Should pictures appear among the records, leave them out, and copy exactly only the lines from the first through the one with "even for $N=4$", inclusive.

Rendered images with source text
━━━━━━━━
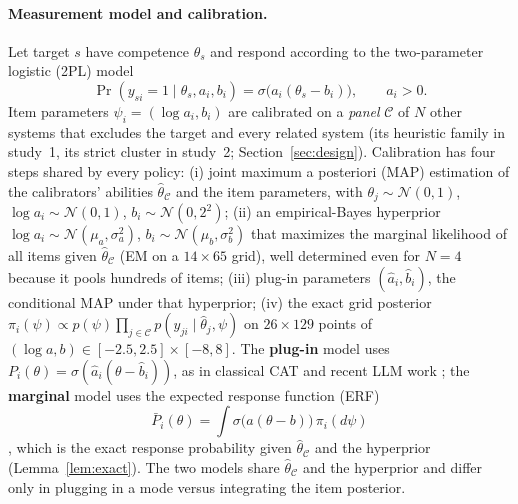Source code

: \paragraph{Measurement model and calibration.} Let target $s$ have competence $\theta_s$ and
respond according to the two-parameter logistic (2PL) model
\begin{equation}
\Pr(y_{si}=1\mid\theta_s,a_i,b_i)=\sigma\big(a_i(\theta_s-b_i)\big),\qquad a_i>0 .
\end{equation}
Item parameters $\psi_i=(\log a_i,b_i)$ are calibrated on a \emph{panel} $\mathcal C$ of $N$
other systems that excludes the target and every related system (its heuristic family in
study~1, its strict cluster in study~2; Section~\ref{sec:design}). Calibration has four
steps shared by every policy: (i) joint maximum a posteriori (MAP) estimation of the
calibrators' abilities $\hat\theta_{\mathcal C}$ and the item parameters, with
$\theta_j\sim\mathcal N(0,1)$, $\log a_i\sim\mathcal N(0,1)$, $b_i\sim\mathcal N(0,2^2)$;
(ii) an empirical-Bayes hyperprior $\log a_i\sim\mathcal N(\mu_a,\sigma_a^2)$,
$b_i\sim\mathcal N(\mu_b,\sigma_b^2)$ that maximizes the marginal likelihood of all items
given $\hat\theta_{\mathcal C}$ (EM on a $14\times65$ grid), well determined even for $N=4$
because it pools hundreds of items; (iii) plug-in parameters $(\hat a_i,\hat b_i)$, the
conditional MAP under that hyperprior; (iv) the exact grid posterior
$\pi_i(\psi)\propto p(\psi)\prod_{j\in\mathcal C}p(y_{ji}\mid\hat\theta_j,\psi)$ on
$26\times129$ points of $(\log a,b)\in[-2.5,2.5]\times[-8,8]$. The \textbf{plug-in} model
uses $P_i(\theta)=\sigma(\hat a_i(\theta-\hat b_i))$, as in classical CAT and recent LLM work
\citep{hofmann2025fluid,li2026atlas}; the \textbf{marginal} model uses the expected
response function (ERF)
\begin{equation}\label{eq:erf}
\bar P_i(\theta)=\int\sigma\big(a(\theta-b)\big)\,\pi_i(d\psi)
\end{equation}
\citep{mislevy1994erf}, which is the exact response probability given
$\hat\theta_{\mathcal C}$ and the hyperprior (Lemma~\ref{lem:exact}). The two models share
$\hat\theta_{\mathcal C}$ and the hyperprior and differ only in plugging in a mode versus
integrating the item posterior.

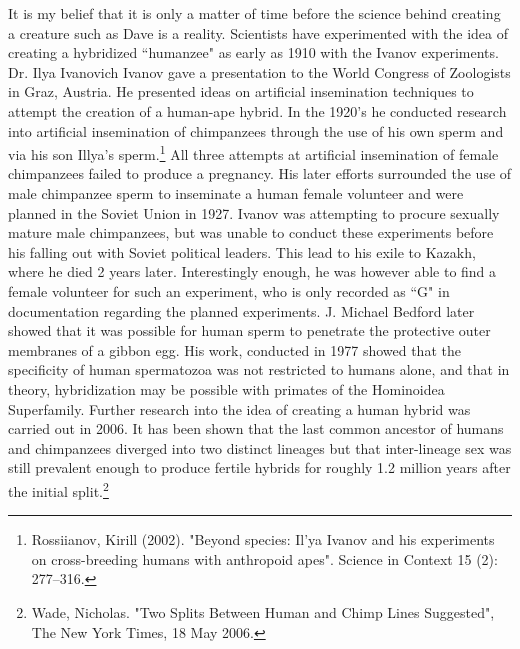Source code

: \documentclass[letterpaper,10pt,twoside]{article}
\begin{document}
It is my belief that it is only a matter of time before the science behind creating a creature such as Dave is a reality.  Scientists have experimented with the idea of creating a hybridized ``humanzee" as early as 1910 with the Ivanov experiments.  Dr. Ilya Ivanovich Ivanov gave a presentation to the World Congress of Zoologists in Graz, Austria.  He presented ideas on artificial insemination techniques to attempt the creation of a human-ape hybrid.  In the 1920's he conducted research into artificial insemination of chimpanzees through the use of his own sperm and via his son Illya's sperm.\footnote{Rossiianov, Kirill (2002). "Beyond species: Il'ya Ivanov and his experiments on cross-breeding humans with anthropoid apes". Science in Context 15 (2): 277–316.}  All three attempts at artificial insemination of female chimpanzees failed to produce a pregnancy.  His later efforts surrounded the use of male chimpanzee sperm to inseminate a human female volunteer and were planned in the Soviet Union in 1927.  Ivanov was attempting to procure sexually mature male chimpanzees, but was unable to conduct these experiments before his falling out with Soviet political leaders. This lead to his exile to Kazakh, where he died 2 years later.  Interestingly enough, he was however able to find a female volunteer for such an experiment, who is only recorded as ``G" in documentation regarding the planned experiments.  J. Michael Bedford later showed that it was possible for human sperm to penetrate the protective outer membranes of a gibbon egg.  His work, conducted in 1977 showed that the specificity of human spermatozoa was not restricted to humans alone, and that in theory, hybridization may be possible with primates of the Hominoidea Superfamily.    Further research into the idea of creating a human hybrid was carried out in 2006.  It has been shown that the last common ancestor of humans and chimpanzees diverged  into two distinct lineages but that inter-lineage sex was still prevalent enough to produce fertile hybrids for roughly 1.2 million years after the initial split.\footnote{Wade, Nicholas. "Two Splits Between Human and Chimp Lines Suggested", The New York Times, 18 May 2006.}
\end{document}
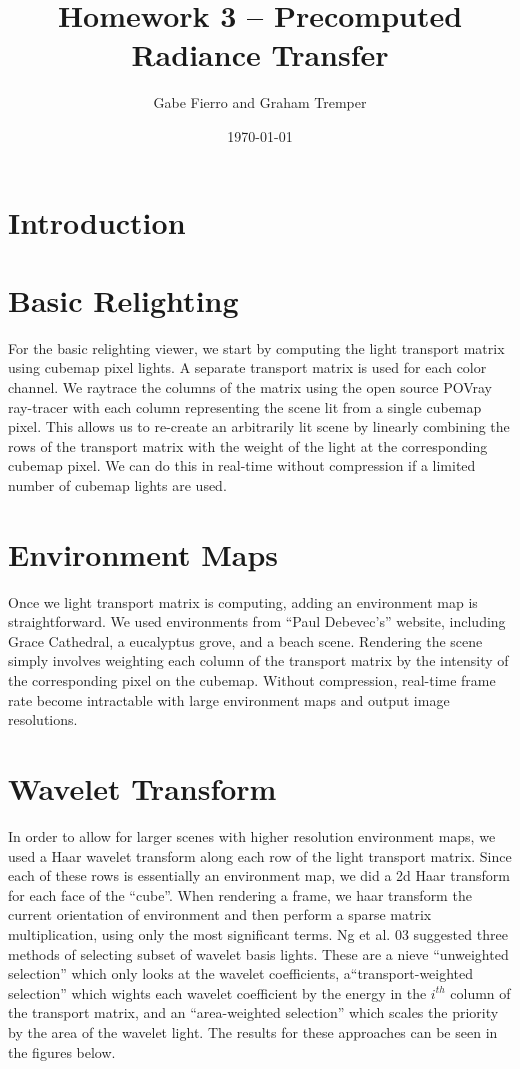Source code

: \documentclass[11pt]{article}
\begin{document}
\title{Homework 3 -- Precomputed Radiance Transfer}
\author{Gabe Fierro and Graham Tremper}
\date{\today}
\maketitle

\section{Introduction}

\section{Basic Relighting}
For the basic relighting viewer, we start by computing the light transport matrix using cubemap pixel lights. A separate transport matrix is used for each color channel. We raytrace the columns of the matrix using the open source POVray ray-tracer with each column representing the scene lit from a single cubemap pixel. This allows us to re-create an arbitrarily lit scene by linearly combining the rows of the transport matrix with the weight of the light at the corresponding cubemap pixel. We can do this in real-time without compression if a limited number of cubemap lights are used.

\section{Environment Maps}
Once we light transport matrix is computing, adding an environment map is straightforward. We used environments from ``Paul Debevec's'' website, including Grace Cathedral, a eucalyptus grove, and a beach scene. Rendering the scene simply involves weighting each column of the transport matrix by the intensity of the corresponding pixel on the cubemap. Without compression, real-time frame rate become intractable with large environment maps and output image resolutions.

\section{Wavelet Transform}
In order to allow for larger scenes with higher resolution environment maps, we used a Haar wavelet transform along each row of the light transport matrix. Since each of these rows is essentially an environment map, we did a 2d Haar transform for each face of the ``cube''. When rendering a frame, we haar transform the current orientation of environment and then perform a sparse matrix multiplication, using only the most significant terms. Ng et al. 03 suggested three methods of selecting subset of wavelet basis lights. These are a nieve ``unweighted selection'' which only looks at the wavelet coefficients, a``transport-weighted selection'' which wights each wavelet coefficient by the energy in the $i^{th}$ column of the transport matrix, and an ``area-weighted selection'' which scales the priority by the area of the wavelet light. The results for these approaches can be seen in the figures below.
\end{document}

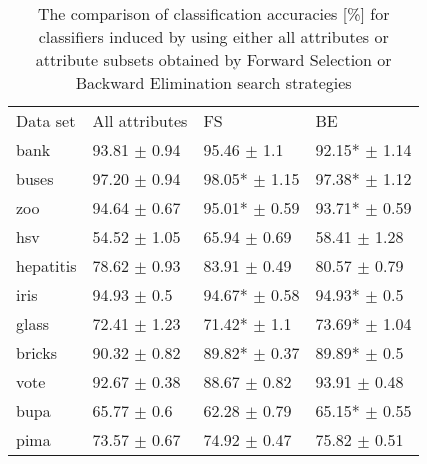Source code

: \documentclass{elsart}
\begin{document}
\begin{table}
\label{selection} \centering \caption{The comparison of classification
accuracies [\%]  for classifiers induced by using either all attributes or
attribute subsets obtained by Forward Selection or Backward Elimination
search strategies}
\begin{tabular}{llll}
\hline\noalign{\smallskip} Data set &  All attributes & FS & BE \\
\noalign{\smallskip} \hline \noalign{\smallskip} bank & 93.81
\scriptsize{$\pm$  0.94} &  95.46 \scriptsize{$\pm$ 1.1} & 92.15*
\scriptsize{$\pm$ 1.14}  \\ buses & 97.20 \scriptsize{$\pm$ 0.94} & 98.05*
\scriptsize{$\pm$ 1.15} & 97.38* \scriptsize{$\pm$ 1.12}
\\
zoo & 94.64 \scriptsize{$\pm$ 0.67}&  95.01* \scriptsize{$\pm$
0.59} & 93.71* \scriptsize{$\pm$ 0.59}
\\ hsv & 54.52 \scriptsize{$\pm$ 1.05} & 65.94 \scriptsize{$\pm$
0.69} &  58.41 \scriptsize{$\pm$ 1.28}\\ hepatitis & 78.62
\scriptsize{$\pm$ 0.93} &  83.91 \scriptsize{$\pm$ 0.49} & 80.57
\scriptsize{$\pm$ 0.79}\\ iris & 94.93 \scriptsize{$\pm$ 0.5} &
94.67* \scriptsize{$\pm$ 0.58} & 94.93* \scriptsize{$\pm$ 0.5}
\\ glass & 72.41 \scriptsize{$\pm$ 1.23} & 71.42* \scriptsize{$\pm$
1.1} & 73.69* \scriptsize{$\pm$ 1.04} \\ bricks & 90.32
\scriptsize{$\pm$ 0.82} & 89.82* \scriptsize{$\pm$ 0.37} & 89.89*
\scriptsize{$\pm$ 0.5}
\\ vote & 92.67 \scriptsize{$\pm$ 0.38}  & 88.67 \scriptsize{$\pm$
0.82} & 93.91 \scriptsize{$\pm$ 0.48}
\\ bupa & 65.77 \scriptsize{$\pm$ 0.6} & 62.28 \scriptsize{$\pm$
0.79} & 65.15* \scriptsize{$\pm$ 0.55}
\\  pima & 73.57 \scriptsize{$\pm$ 0.67}  & 74.92
\scriptsize{$\pm$ 0.47} & 75.82 \scriptsize{$\pm$ 0.51} \\
 \hline
\end{tabular}
\end{table}
\end{document}
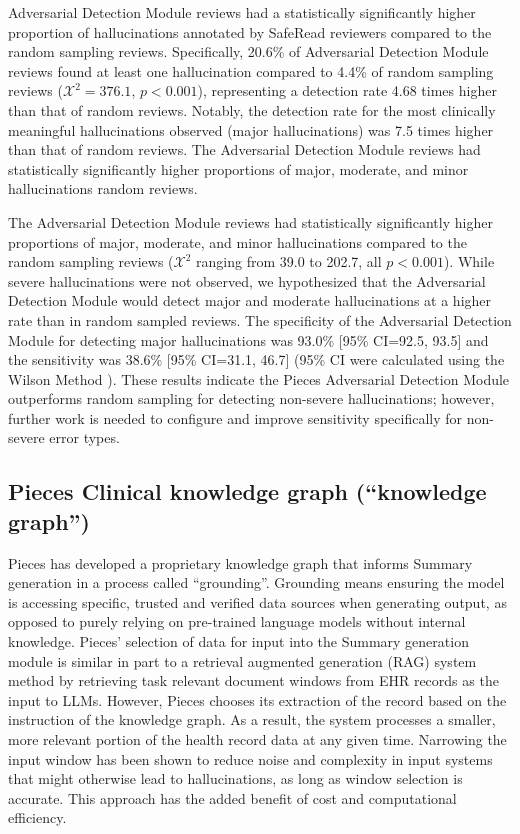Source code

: \documentclass{style/myclass}
\begin{document}
Adversarial Detection Module reviews had a statistically significantly higher proportion of hallucinations annotated by SafeRead reviewers compared to the random sampling reviews. Specifically, 20.6\% of Adversarial Detection Module reviews found at least one hallucination compared to 4.4\% of random sampling reviews ($\mathcal{X}^2 = 376.1$, $p <0.001$), representing a detection rate 4.68 times higher than that of random reviews. Notably, the detection rate for the most clinically meaningful hallucinations observed (major hallucinations) was 7.5 times higher than that of random reviews. The Adversarial Detection Module reviews had statistically significantly higher proportions of major, moderate, and minor hallucinations random reviews.

The Adversarial Detection Module reviews had statistically significantly higher proportions of major, moderate, and minor hallucinations compared to the random sampling reviews ($\mathcal{X}^2$ ranging from 39.0 to 202.7, all $p <0.001$). While severe hallucinations were not observed, we hypothesized that the Adversarial Detection Module would detect major and moderate hallucinations at a higher rate than in random sampled reviews. The specificity of the Adversarial Detection Module for detecting major hallucinations was 93.0\% [95\% CI=92.5, 93.5] and the sensitivity was 38.6\% [95\% CI=31.1, 46.7] (95\% CI were calculated using the Wilson Method \cite{10}). These results indicate the Pieces Adversarial Detection Module outperforms random sampling for detecting non-severe hallucinations; however, further work is needed to configure and improve sensitivity specifically for non-severe error types.

\subsection{Pieces Clinical knowledge graph (“knowledge graph”)}

Pieces has developed a proprietary knowledge graph that informs Summary generation in a process called “grounding”. Grounding means ensuring the model is accessing specific, trusted and verified data sources when generating output, as opposed to purely relying on pre-trained language models without internal knowledge. \cite{11} Pieces’ selection of data for input into the Summary generation module is similar in part to a retrieval augmented generation (RAG) system method by retrieving task relevant document windows from EHR records as the input to LLMs. \cite{12,13} However, Pieces chooses its extraction of the record based on the instruction of the knowledge graph. As a result, the system processes a smaller, more relevant portion of the health record data at any given time. Narrowing the input window has been shown to reduce noise and complexity in input systems that might otherwise lead to hallucinations, as long as window selection is accurate. \cite{14} This approach has the added benefit of cost and computational efficiency.
\end{document}
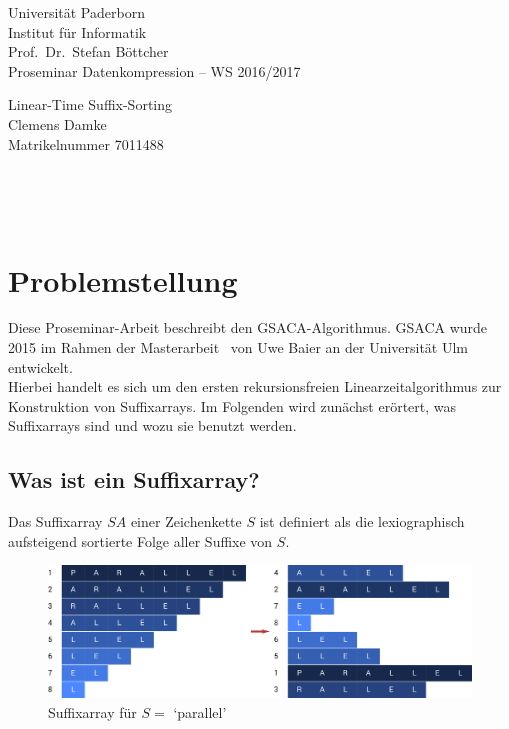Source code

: \documentclass[twoside,a4paper,11pt]{article}
\theoremstyle{break}
\begin{document}
\pagestyle{empty}

\begin{center}
	\sffamily
    Universität Paderborn \\
    Institut für Informatik \\
    Prof.\ Dr.\ Stefan Böttcher\\[2ex]
    \Large Proseminar Datenkompression – WS 2016/2017

	\vspace*{\fill}
	\Huge \textcolor{blau}{Linear-Time Suffix-Sorting} \\[1ex]
    \LARGE Clemens Damke \\[1ex]
    \Large Matrikelnummer 7011488
	\vspace*{\fill}
\end{center}

\newpage
\
\newpage
\pagestyle{fancy}
\ \\[-7ex]
\tableofcontents

\newpage
\pagestyle{empty}
\
\newpage
\pagestyle{fancy}

\section{Problemstellung}

Diese Proseminar-Arbeit beschreibt den GSACA-Algorithmus. GSACA wurde 2015 im Rahmen der Masterarbeit~\cite{baierThesis} von Uwe Baier an der Universität Ulm entwickelt. \\

Hierbei handelt es sich um den ersten rekursionsfreien Linearzeitalgorithmus zur Konstruktion von Suffixarrays. Im Folgenden wird zunächst erörtert, was Suffixarrays sind und wozu sie benutzt werden.

\subsection{Was ist ein Suffixarray?}

Das Suffixarray $SA$ einer Zeichenkette $S$ ist definiert als die lexiographisch aufsteigend sortierte Folge aller Suffixe von $S$.

\begin{figure}[h]
	\centering
	\includegraphics[width=\linewidth,bb=0 0 1474 462]{./assets/whatIsASuffixArray.pdf}
	\caption{Suffixarray für $S =$ `parallel'}
\label{fig:whatIsASuffixArray}
\end{figure}
\end{document}

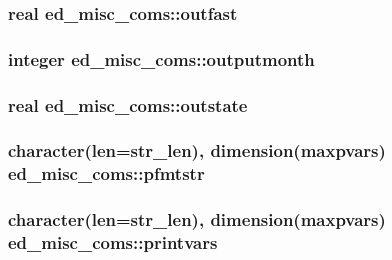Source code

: \subsubsection[{\texorpdfstring{outfast}{outfast}}]{\setlength{\rightskip}{0pt plus 5cm}real ed\+\_\+misc\+\_\+coms\+::outfast}\hypertarget{namespaceed__misc__coms_ae09f2e8832d84578b31d14be102b09a0}{}\label{namespaceed__misc__coms_ae09f2e8832d84578b31d14be102b09a0}
\subsubsection[{\texorpdfstring{outputmonth}{outputmonth}}]{\setlength{\rightskip}{0pt plus 5cm}integer ed\+\_\+misc\+\_\+coms\+::outputmonth}\hypertarget{namespaceed__misc__coms_a748c85614a28e87c39dc53fa6ab1b9a0}{}\label{namespaceed__misc__coms_a748c85614a28e87c39dc53fa6ab1b9a0}
\subsubsection[{\texorpdfstring{outstate}{outstate}}]{\setlength{\rightskip}{0pt plus 5cm}real ed\+\_\+misc\+\_\+coms\+::outstate}\hypertarget{namespaceed__misc__coms_ae530849702ef966f40e0afc4f65b1375}{}\label{namespaceed__misc__coms_ae530849702ef966f40e0afc4f65b1375}
\subsubsection[{\texorpdfstring{pfmtstr}{pfmtstr}}]{\setlength{\rightskip}{0pt plus 5cm}character(len=str\+\_\+len), dimension(maxpvars) ed\+\_\+misc\+\_\+coms\+::pfmtstr}\hypertarget{namespaceed__misc__coms_aed54f9188bbb97c53b47547c92b42e8c}{}\label{namespaceed__misc__coms_aed54f9188bbb97c53b47547c92b42e8c}
\subsubsection[{\texorpdfstring{printvars}{printvars}}]{\setlength{\rightskip}{0pt plus 5cm}character(len=str\+\_\+len), dimension(maxpvars) ed\+\_\+misc\+\_\+coms\+::printvars}\hypertarget{namespaceed__misc__coms_abeda9131f5dae12b63b8d2521319f87d}{}\label{namespaceed__misc__coms_abeda9131f5dae12b63b8d2521319f87d}
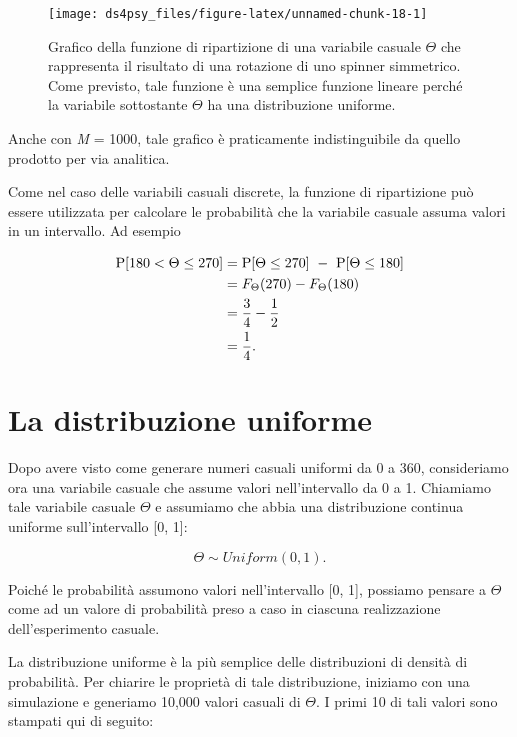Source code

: \documentclass[
  11pt,
]{krantz}
\theoremstyle{definition}
\theoremstyle{definition}
\theoremstyle{definition}
\theoremstyle{definition}
\theoremstyle{remark}
\begin{document}
\begin{figure}[h]

{\centering \texttt{[image: ds4psy\_files/figure-latex/unnamed-chunk-18-1]} 

}

\caption{Grafico della funzione di ripartizione di una variabile casuale $\Theta$ che rappresenta il risultato di una rotazione di uno spinner simmetrico. Come previsto, tale funzione è una semplice funzione lineare perché la variabile sottostante $\Theta$ ha una distribuzione uniforme.}\label{fig:unnamed-chunk-18}
\end{figure}

Anche con \emph{M} = 1000, tale grafico è praticamente indistinguibile da quello prodotto per via analitica.

Come nel caso delle variabili casuali discrete, la funzione di ripartizione può essere utilizzata per calcolare le probabilità che la variabile casuale assuma valori in un intervallo. Ad esempio

\begin{align}
\mbox{P}[180 < \Theta \leq 270] &= \mbox{P}[\Theta \leq 270] \ - \ \mbox{P}[\Theta \leq 180] \notag\\
&= F_{\Theta}(270) - F_{\Theta}(180)\notag\\
&= \frac{3}{4} - \frac{1}{2} \notag\\
&= \frac{1}{4}.\noindent
\end{align}

\hypertarget{la-distribuzione-uniforme}{%
\section{La distribuzione uniforme}\label{la-distribuzione-uniforme}}

Dopo avere visto come generare numeri casuali uniformi da 0 a 360, consideriamo ora una variabile casuale che assume valori nell'intervallo da 0 a 1. Chiamiamo tale variabile casuale \(\Theta\) e assumiamo che abbia una distribuzione continua uniforme sull'intervallo {[}0, 1{]}:

\[
\Theta \sim Uniform(0, 1).
\]

Poiché le probabilità assumono valori nell'intervallo {[}0, 1{]}, possiamo pensare a \(\Theta\) come ad un valore di probabilità preso a caso in ciascuna realizzazione dell'esperimento casuale.

La distribuzione uniforme è la più semplice delle distribuzioni di densità di probabilità. Per chiarire le proprietà di tale distribuzione, iniziamo con una simulazione e generiamo 10,000 valori casuali di \(\Theta\). I primi 10 di tali valori sono stampati qui di seguito:
\end{document}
━━━━━━━━
ANSWER TO THIS PROBLEM:
Source code

: \paragraph{Measurement model and calibration.} Let target $s$ have competence $\theta_s$ and
respond according to the two-parameter logistic (2PL) model
\begin{equation}
\Pr(y_{si}=1\mid\theta_s,a_i,b_i)=\sigma\big(a_i(\theta_s-b_i)\big),\qquad a_i>0 .
\end{equation}
Item parameters $\psi_i=(\log a_i,b_i)$ are calibrated on a \emph{panel} $\mathcal C$ of $N$
other systems that excludes the target and every related system (its heuristic family in
study~1, its strict cluster in study~2; Section~\ref{sec:design}). Calibration has four
steps shared by every policy: (i) joint maximum a posteriori (MAP) estimation of the
calibrators' abilities $\hat\theta_{\mathcal C}$ and the item parameters, with
$\theta_j\sim\mathcal N(0,1)$, $\log a_i\sim\mathcal N(0,1)$, $b_i\sim\mathcal N(0,2^2)$;
(ii) an empirical-Bayes hyperprior $\log a_i\sim\mathcal N(\mu_a,\sigma_a^2)$,
$b_i\sim\mathcal N(\mu_b,\sigma_b^2)$ that maximizes the marginal likelihood of all items
given $\hat\theta_{\mathcal C}$ (EM on a $14\times65$ grid), well determined even for $N=4$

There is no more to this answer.